収容所にあっても完全な内なる自由を表明し、苦悩があってこそ可能な価値の実現へと飛躍できたのは、ほんのわずかな人びとだけだったかもしれない。けれども、それがたったひとりだったとしても、人間の内面は外的な運命より強靭なのだということを証明してあまりある。

  この『夜と霧』を読むと、人間が極限状態を生き抜けるかどうかは、内面の世界の有無にかかっていることがよくわかる。

 たまに、「飢えた子どもの前では、本や音楽などの芸術なんて何の役にも立たない」といった言説を目にすることがあるが、そんなことはけっしてない。被収容者たちはときに空の美しさに感動し、収容所においては歌や詩、さらにギャグまでもが非常に有用な「自分を見失わないための魂の武器」であったと書かれている。(このあたりは課題本『ローズ・アンダーファイア』にも関係しますが)

 極限状態においては、いや極限状態に限らないかもしれないが、内面こそがすべてなのだ。
 筆者は「工事現場」で強制労働をさせられている最中に、妻の姿をまざまざと見る。妻と語りあう。目の前にいるはずもなく、生きているのかどうかもまったくわからない妻の声を聞いたのだ。その瞬間、至福の境地に達してこう思う。 

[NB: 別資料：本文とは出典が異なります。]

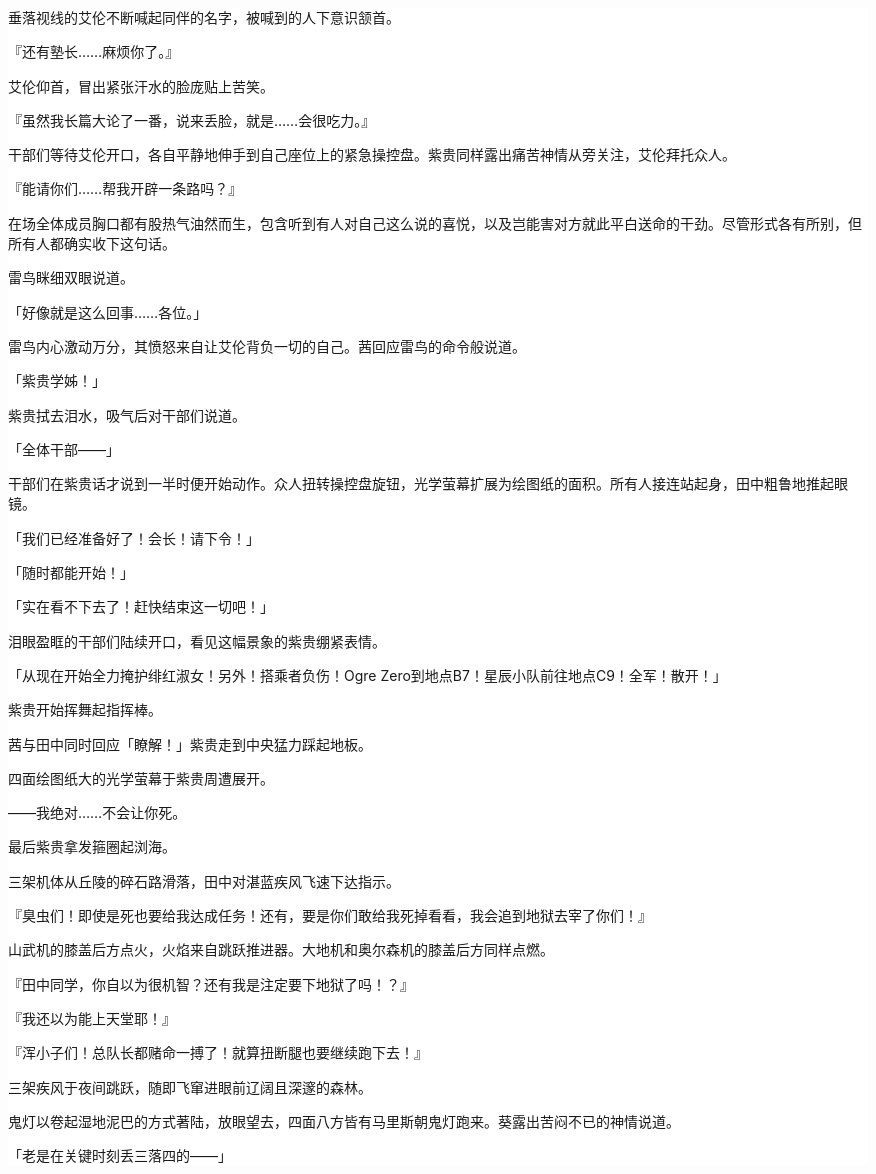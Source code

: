 垂落视线的艾伦不断喊起同伴的名字，被喊到的人下意识颔首。

『还有塾长……麻烦你了。』

艾伦仰首，冒出紧张汗水的脸庞贴上苦笑。

『虽然我长篇大论了一番，说来丢脸，就是……会很吃力。』

干部们等待艾伦开口，各自平静地伸手到自己座位上的紧急操控盘。紫贵同样露出痛苦神情从旁关注，艾伦拜托众人。

『能请你们……帮我开辟一条路吗？』

在场全体成员胸口都有股热气油然而生，包含听到有人对自己这么说的喜悦，以及岂能害对方就此平白送命的干劲。尽管形式各有所别，但所有人都确实收下这句话。

雷鸟眯细双眼说道。

「好像就是这么回事……各位。」

雷鸟内心激动万分，其愤怒来自让艾伦背负一切的自己。茜回应雷鸟的命令般说道。

「紫贵学姊！」

紫贵拭去泪水，吸气后对干部们说道。

「全体干部——」

干部们在紫贵话才说到一半时便开始动作。众人扭转操控盘旋钮，光学萤幕扩展为绘图纸的面积。所有人接连站起身，田中粗鲁地推起眼镜。

「我们已经准备好了！会长！请下令！」

「随时都能开始！」

「实在看不下去了！赶快结束这一切吧！」

泪眼盈眶的干部们陆续开口，看见这幅景象的紫贵绷紧表情。

「从现在开始全力掩护绯红淑女！另外！搭乘者负伤！Ogre Zero到地点B7！星辰小队前往地点C9！全军！散开！」

紫贵开始挥舞起指挥棒。

茜与田中同时回应「瞭解！」紫贵走到中央猛力踩起地板。

四面绘图纸大的光学萤幕于紫贵周遭展开。

——我绝对……不会让你死。

最后紫贵拿发箍圈起浏海。

三架机体从丘陵的碎石路滑落，田中对湛蓝疾风飞速下达指示。

『臭虫们！即使是死也要给我达成任务！还有，要是你们敢给我死掉看看，我会追到地狱去宰了你们！』

山武机的膝盖后方点火，火焰来自跳跃推进器。大地机和奥尔森机的膝盖后方同样点燃。

『田中同学，你自以为很机智？还有我是注定要下地狱了吗！？』

『我还以为能上天堂耶！』

『浑小子们！总队长都赌命一搏了！就算扭断腿也要继续跑下去！』

三架疾风于夜间跳跃，随即飞窜进眼前辽阔且深邃的森林。

鬼灯以卷起湿地泥巴的方式著陆，放眼望去，四面八方皆有马里斯朝鬼灯跑来。葵露出苦闷不已的神情说道。

「老是在关键时刻丢三落四的——」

思いつくかぎりでもっとも悲惨な状況、できるのはこの耐えがたい苦痛に耐えることしかない状況にあっても、人は内に秘めた愛する人のまなざしや愛する人の面影を精神力で呼び出すことにより、満たされることができるのだ。

 「繊細な被収容者のほうが、粗野な人びとよりも収容所生活によく耐えた」という逆説を説明するために、筆者があえて語ったこの個人的エピソードは、『夜と霧』のなかでもひときわ強い印象を与える。

「あなたが経験したことは、この世のどんな力も奪えない」と、詩人の言葉を引用して、筆者は収容所で仲間たちに語りかけるが、内面世界は何があろうと、誰にも奪えるものではないのだ。

 そのほかにも、この本は収容所の実態をテーマにしたものではないと先に書いたが、それでもやはり、収容所の実態も興味深い。どんな状況であっても、人間が集まれば「社会」になるのだなと実感する。このあたりも、『ローズ・アンダーファイア』と共通しているので、読書会で考えたい。


 かつての私のように、怖い、憂鬱になりそう……と思って、まだ手に取っていない方にこそ、ぜひ『夜と霧』を読んでほしい。陰惨な内容ではまったくなく、書かれているメッセージはどれも真っ当で、たいへん読みやすいながらも、強烈な体験と深い思索に裏打ちされた説得力がある。

 この夏、選挙やらオリンピックやらでなんだか騒がしいですが、この『夜と霧』をはじめとする、上記のフェアの本を読んでじっくり考えにふけり、内面世界を深化させるのもいいかもしれません。